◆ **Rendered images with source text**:
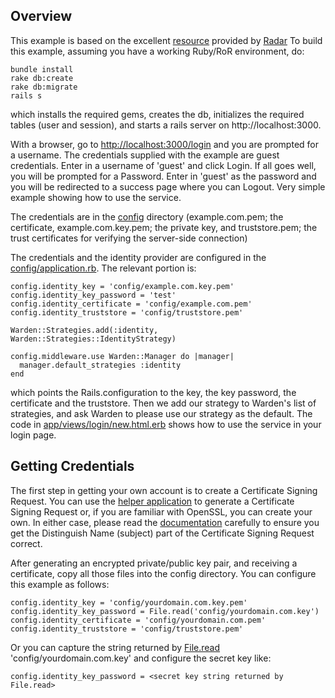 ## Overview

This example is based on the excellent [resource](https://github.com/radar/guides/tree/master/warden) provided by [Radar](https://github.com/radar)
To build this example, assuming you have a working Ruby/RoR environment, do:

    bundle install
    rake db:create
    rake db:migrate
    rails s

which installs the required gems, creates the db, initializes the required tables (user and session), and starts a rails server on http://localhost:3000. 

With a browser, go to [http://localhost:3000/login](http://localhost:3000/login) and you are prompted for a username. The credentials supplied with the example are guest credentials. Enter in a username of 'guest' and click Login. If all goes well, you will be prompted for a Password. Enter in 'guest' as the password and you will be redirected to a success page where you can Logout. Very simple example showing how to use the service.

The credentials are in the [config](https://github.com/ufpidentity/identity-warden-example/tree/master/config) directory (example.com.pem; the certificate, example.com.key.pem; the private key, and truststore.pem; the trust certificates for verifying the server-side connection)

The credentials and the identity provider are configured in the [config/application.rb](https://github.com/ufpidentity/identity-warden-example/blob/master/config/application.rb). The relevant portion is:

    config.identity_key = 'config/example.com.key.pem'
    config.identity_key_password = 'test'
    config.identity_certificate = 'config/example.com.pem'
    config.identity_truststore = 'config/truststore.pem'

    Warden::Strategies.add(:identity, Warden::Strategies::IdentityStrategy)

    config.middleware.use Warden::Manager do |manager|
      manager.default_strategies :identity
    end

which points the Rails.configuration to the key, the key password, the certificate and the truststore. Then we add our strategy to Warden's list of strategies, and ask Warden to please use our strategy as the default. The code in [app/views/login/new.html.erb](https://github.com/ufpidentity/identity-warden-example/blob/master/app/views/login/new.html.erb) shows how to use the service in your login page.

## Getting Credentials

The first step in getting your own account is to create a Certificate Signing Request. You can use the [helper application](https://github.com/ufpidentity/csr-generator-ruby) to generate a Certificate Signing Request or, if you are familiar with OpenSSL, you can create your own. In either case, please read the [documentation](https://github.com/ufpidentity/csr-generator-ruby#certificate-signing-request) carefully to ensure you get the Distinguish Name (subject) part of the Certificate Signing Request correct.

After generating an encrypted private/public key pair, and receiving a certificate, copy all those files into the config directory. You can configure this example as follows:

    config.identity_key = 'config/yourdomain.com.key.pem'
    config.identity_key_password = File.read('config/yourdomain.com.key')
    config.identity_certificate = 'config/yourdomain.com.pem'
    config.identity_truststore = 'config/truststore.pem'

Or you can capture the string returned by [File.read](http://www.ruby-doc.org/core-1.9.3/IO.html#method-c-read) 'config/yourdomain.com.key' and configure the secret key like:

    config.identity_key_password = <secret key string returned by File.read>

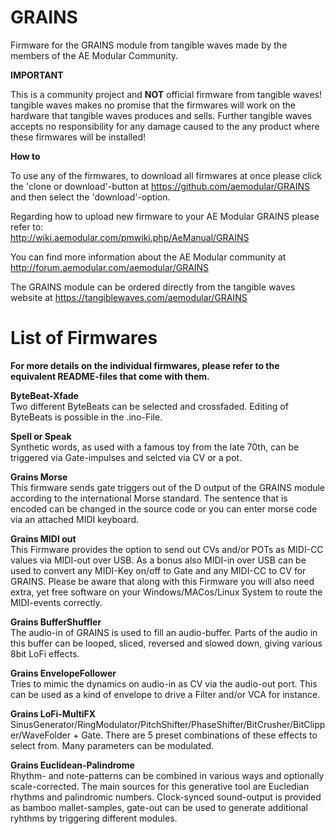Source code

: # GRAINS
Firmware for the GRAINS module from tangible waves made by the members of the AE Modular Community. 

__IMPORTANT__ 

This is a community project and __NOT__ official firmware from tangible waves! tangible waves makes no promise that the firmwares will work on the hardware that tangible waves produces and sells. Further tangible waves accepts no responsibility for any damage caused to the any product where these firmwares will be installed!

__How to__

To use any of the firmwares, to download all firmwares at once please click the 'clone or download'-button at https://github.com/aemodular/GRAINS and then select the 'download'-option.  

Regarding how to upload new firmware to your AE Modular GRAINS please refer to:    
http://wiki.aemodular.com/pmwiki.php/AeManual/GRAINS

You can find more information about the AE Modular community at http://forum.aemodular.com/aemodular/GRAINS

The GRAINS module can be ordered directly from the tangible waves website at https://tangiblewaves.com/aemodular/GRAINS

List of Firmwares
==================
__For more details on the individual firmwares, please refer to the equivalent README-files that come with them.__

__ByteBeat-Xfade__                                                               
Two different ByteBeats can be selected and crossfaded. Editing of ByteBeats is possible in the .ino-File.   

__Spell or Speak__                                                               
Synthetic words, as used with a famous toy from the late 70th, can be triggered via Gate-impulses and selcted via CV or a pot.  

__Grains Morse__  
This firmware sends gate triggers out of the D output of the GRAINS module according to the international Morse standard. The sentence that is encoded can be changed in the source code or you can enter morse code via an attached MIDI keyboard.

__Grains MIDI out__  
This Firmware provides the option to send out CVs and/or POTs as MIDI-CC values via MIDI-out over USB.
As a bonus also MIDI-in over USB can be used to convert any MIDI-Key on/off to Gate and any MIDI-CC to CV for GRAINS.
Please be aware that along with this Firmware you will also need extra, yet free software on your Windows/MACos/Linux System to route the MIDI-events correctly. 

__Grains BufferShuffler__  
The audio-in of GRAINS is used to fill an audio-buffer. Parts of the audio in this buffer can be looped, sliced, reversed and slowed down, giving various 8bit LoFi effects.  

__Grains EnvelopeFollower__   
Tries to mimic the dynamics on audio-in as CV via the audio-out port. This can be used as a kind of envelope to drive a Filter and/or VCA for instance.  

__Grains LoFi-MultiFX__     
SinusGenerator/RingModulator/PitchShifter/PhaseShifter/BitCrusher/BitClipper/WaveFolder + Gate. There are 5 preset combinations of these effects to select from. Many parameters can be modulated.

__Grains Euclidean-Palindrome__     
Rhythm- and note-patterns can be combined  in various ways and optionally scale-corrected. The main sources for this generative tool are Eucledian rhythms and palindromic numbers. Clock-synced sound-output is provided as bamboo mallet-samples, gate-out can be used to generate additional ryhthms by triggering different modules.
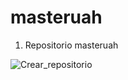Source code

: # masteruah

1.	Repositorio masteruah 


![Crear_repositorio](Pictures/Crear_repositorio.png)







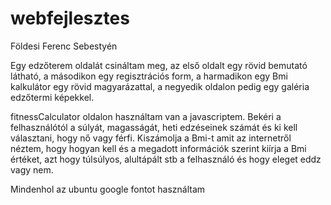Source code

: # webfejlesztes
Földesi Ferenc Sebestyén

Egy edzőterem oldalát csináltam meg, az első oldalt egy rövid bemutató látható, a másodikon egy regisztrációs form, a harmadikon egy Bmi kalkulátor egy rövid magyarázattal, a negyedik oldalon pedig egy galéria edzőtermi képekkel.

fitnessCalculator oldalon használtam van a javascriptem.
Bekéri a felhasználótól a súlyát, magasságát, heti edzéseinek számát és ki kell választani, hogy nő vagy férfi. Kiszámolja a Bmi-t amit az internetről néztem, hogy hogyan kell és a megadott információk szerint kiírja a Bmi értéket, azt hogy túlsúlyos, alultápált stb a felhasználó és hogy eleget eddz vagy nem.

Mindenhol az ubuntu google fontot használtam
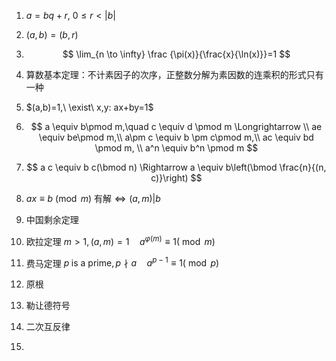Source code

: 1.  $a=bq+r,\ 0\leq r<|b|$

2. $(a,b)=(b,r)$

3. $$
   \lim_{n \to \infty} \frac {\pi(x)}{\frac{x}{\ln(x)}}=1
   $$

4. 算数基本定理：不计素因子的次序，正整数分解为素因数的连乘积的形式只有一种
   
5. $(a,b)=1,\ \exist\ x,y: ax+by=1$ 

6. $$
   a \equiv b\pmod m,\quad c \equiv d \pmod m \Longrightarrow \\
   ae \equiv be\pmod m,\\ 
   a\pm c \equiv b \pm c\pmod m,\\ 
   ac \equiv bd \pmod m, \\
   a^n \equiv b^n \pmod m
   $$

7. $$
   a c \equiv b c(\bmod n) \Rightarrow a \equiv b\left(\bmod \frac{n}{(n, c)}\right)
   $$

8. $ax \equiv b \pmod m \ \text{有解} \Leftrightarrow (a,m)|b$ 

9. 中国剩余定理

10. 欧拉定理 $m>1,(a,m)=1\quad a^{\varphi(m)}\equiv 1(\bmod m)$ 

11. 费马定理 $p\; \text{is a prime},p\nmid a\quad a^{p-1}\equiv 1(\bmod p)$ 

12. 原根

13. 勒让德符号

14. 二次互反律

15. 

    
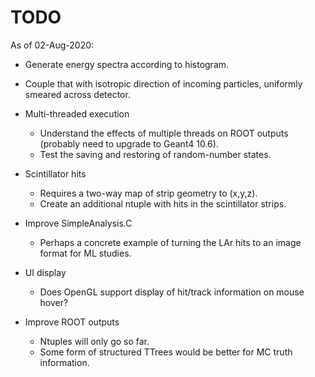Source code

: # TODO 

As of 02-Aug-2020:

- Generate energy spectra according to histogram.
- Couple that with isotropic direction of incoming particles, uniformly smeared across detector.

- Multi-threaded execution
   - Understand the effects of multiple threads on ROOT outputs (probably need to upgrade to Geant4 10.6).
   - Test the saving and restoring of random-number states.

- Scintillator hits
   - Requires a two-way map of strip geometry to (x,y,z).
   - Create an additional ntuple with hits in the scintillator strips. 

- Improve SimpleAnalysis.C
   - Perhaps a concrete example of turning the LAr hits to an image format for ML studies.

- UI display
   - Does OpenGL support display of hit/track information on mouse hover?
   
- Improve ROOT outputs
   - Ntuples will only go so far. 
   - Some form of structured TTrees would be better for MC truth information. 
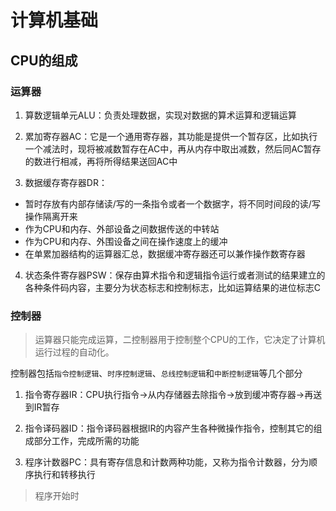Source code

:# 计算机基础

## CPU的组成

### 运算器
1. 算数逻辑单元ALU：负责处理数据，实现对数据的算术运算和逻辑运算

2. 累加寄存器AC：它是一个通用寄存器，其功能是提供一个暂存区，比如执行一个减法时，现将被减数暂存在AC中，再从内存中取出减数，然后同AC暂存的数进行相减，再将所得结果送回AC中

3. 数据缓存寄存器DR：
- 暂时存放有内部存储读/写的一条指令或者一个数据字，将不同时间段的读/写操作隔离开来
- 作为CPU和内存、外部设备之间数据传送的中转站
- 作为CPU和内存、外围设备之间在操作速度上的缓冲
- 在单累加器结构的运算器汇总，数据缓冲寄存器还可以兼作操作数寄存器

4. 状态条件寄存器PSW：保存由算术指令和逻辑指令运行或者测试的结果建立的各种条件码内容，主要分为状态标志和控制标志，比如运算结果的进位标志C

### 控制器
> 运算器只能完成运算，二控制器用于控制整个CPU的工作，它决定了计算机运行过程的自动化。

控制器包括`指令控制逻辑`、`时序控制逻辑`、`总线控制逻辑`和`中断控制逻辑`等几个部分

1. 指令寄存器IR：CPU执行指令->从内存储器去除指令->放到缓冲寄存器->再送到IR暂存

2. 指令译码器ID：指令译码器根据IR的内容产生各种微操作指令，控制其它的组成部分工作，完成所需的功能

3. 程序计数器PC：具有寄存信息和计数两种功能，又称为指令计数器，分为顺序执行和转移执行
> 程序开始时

◆ **Task brief**: Return, word for word, the lines of the data above from the line with "http://wiki.aemodular.com/pmwiki.php/AeManual/GRAINS" through the line with "Two different ByteBeats", inclusive.

◆ **Exercise result**:
http://wiki.aemodular.com/pmwiki.php/AeManual/GRAINS

You can find more information about the AE Modular community at http://forum.aemodular.com/aemodular/GRAINS

The GRAINS module can be ordered directly from the tangible waves website at https://tangiblewaves.com/aemodular/GRAINS

List of Firmwares
==================
__For more details on the individual firmwares, please refer to the equivalent README-files that come with them.__

__ByteBeat-Xfade__                                                               
Two different ByteBeats can be selected and crossfaded. Editing of ByteBeats is possible in the .ino-File.   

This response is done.